Where a line holds the word "available", copy it from the records.

» **Extracted material**
'''
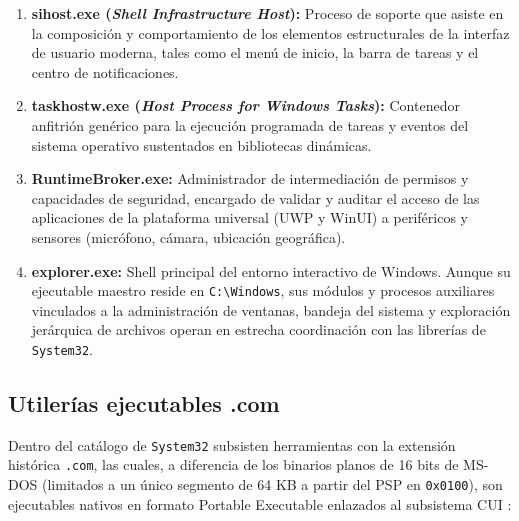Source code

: \documentclass[12pt]{article}
\begin{document}
\begin{enumerate}[leftmargin=*]
    \item \textbf{sihost.exe (\textit{Shell Infrastructure Host}):} Proceso de soporte que asiste en la composición y comportamiento de los elementos estructurales de la interfaz de usuario moderna, tales como el menú de inicio, la barra de tareas y el centro de notificaciones.
    
    \item \textbf{taskhostw.exe (\textit{Host Process for Windows Tasks}):} Contenedor anfitrión genérico para la ejecución programada de tareas y eventos del sistema operativo sustentados en bibliotecas dinámicas.
    
    \item \textbf{RuntimeBroker.exe:} Administrador de intermediación de permisos y capacidades de seguridad, encargado de validar y auditar el acceso de las aplicaciones de la plataforma universal (UWP y WinUI) a periféricos y sensores (micrófono, cámara, ubicación geográfica).
    
    \item \textbf{explorer.exe:} Shell principal del entorno interactivo de Windows. Aunque su ejecutable maestro reside en \texttt{C:\textbackslash Windows}, sus módulos y procesos auxiliares vinculados a la administración de ventanas, bandeja del sistema y exploración jerárquica de archivos operan en estrecha coordinación con las librerías de \texttt{System32}.
\end{enumerate}

\subsection{Utilerías ejecutables .com}\label{sec:utileriasComSystem32}

Dentro del catálogo de \texttt{System32} subsisten herramientas con la extensión histórica \texttt{.com}, las cuales, a diferencia de los binarios planos de 16 bits de MS-DOS (limitados a un único segmento de 64 KB a partir del PSP en \texttt{0x0100}), son ejecutables nativos en formato Portable Executable enlazados al subsistema CUI \parencite[\S 21.2, p.\ 1037]{deitel2004operating}:
\end{document}
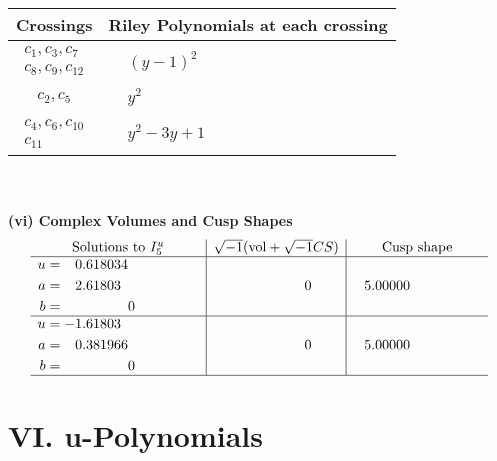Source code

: \documentclass[1p]{elsarticle_modified}
\theoremstyle{definition}
\newcommand{\I}{\sqrt{-1}}
\begin{document}
\begin{tabular}{m{50pt}|m{274pt}}
Crossings & \hspace{64pt}Riley Polynomials at each crossing \\
\hline $$\begin{aligned}c_{1},c_{3},c_{7}\\c_{8},c_{9},c_{12}\end{aligned}$$&$\begin{aligned}
&(y-1)^2
\end{aligned}$\\
\hline $$\begin{aligned}c_{2},c_{5}\end{aligned}$$&$\begin{aligned}
&y^2
\end{aligned}$\\
\hline $$\begin{aligned}c_{4},c_{6},c_{10}\\c_{11}\end{aligned}$$&$\begin{aligned}
&y^2-3 y+1
\end{aligned}$\\
\hline
\end{tabular}\\~\\
\newpage\flushleft \textbf{(vi) Complex Volumes and Cusp Shapes}
$$\begin{array}{c|c|c}  
\text{Solutions to }I^u_{5}& \I (\text{vol} + \sqrt{-1}CS) & \text{Cusp shape}\\
 \hline 
\begin{aligned}
u &= \phantom{-}0.618034\phantom{ +0.000000I} \\
a &= \phantom{-}2.61803\phantom{ +0.000000I} \\
b &= \phantom{-0.000000 } 0\end{aligned}
 & \phantom{-0.000000 } 0 & \phantom{-}5.00000\phantom{ +0.000000I} \\ \hline\begin{aligned}
u &= -1.61803\phantom{ +0.000000I} \\
a &= \phantom{-}0.381966\phantom{ +0.000000I} \\
b &= \phantom{-0.000000 } 0\end{aligned}
 & \phantom{-0.000000 } 0 & \phantom{-}5.00000\phantom{ +0.000000I}\\
 \hline 
 \end{array}$$\newpage
\newpage\renewcommand{\arraystretch}{1}
\centering \section*{ VI. u-Polynomials}
\end{document}
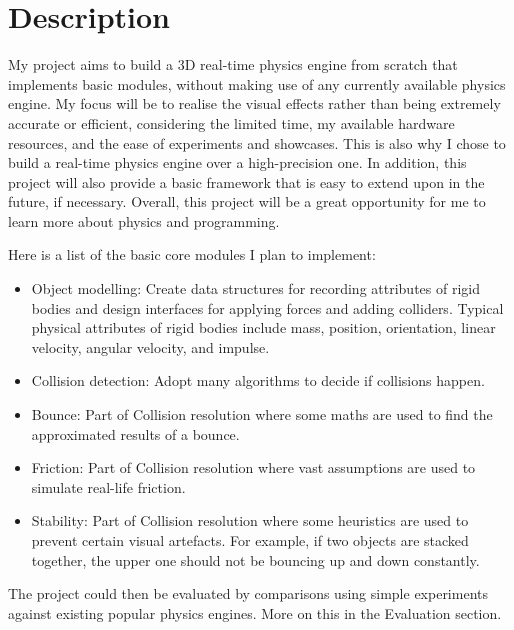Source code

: \documentclass[12pt]{article}
\begin{document}
\section{Description}

My project aims to build a 3D real-time physics engine from scratch that implements basic modules, 
without making use of any currently available physics engine.
My focus will be to realise the visual effects rather than being extremely accurate or efficient,
considering the limited time, my available hardware resources, and the ease of experiments and showcases.
This is also why I chose to build a real-time physics engine over a high-precision one.
In addition, this project will also provide a basic framework that is easy to extend upon in the future, if necessary.
Overall, this project will be a great opportunity for me to learn more about physics and programming.

Here is a list of the basic core modules I plan to implement:
\begin{itemize}
\item Object modelling: Create data structures for recording attributes of rigid bodies and design interfaces for applying forces and adding colliders.
Typical physical attributes of rigid bodies include mass, position, orientation, linear velocity, angular velocity, and impulse.
\item Collision detection: Adopt many algorithms to decide if collisions happen.
\item Bounce: Part of Collision resolution where some maths are used to find the approximated results of a bounce.
\item Friction: Part of Collision resolution where vast assumptions are used to simulate real-life friction.
\item Stability: Part of Collision resolution where some heuristics are used to prevent certain visual artefacts.
For example, if two objects are stacked together, the upper one should not be bouncing up and down constantly.
\end{itemize}

The project could then be evaluated by comparisons using simple experiments against existing popular physics engines.
More on this in the Evaluation section.
\end{document}

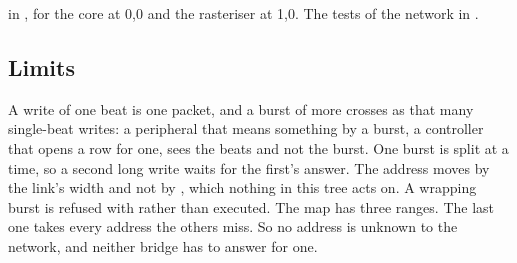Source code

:  in , for the core at 0,0 and
the rasteriser at 1,0. The tests of the network in
.

\subsection*{Limits}

A write of one beat is one packet, and a burst of more crosses as
that many single-beat writes: a peripheral that means something by a
burst, a controller that opens a row for one, sees the beats and not
the burst. One burst is split at a time, so a second long write waits
for the first's answer. The address moves by the link's width and
not by , which nothing in this tree acts on. A wrapping
burst is refused with  rather than executed. The map has
three ranges. The last one takes every address the others miss. So no
address is unknown to the network, and neither bridge has to answer for
one.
'''
» **Solution**
without making use of any currently available physics engine.
considering the limited time, my available hardware resources, and the ease of experiments and showcases.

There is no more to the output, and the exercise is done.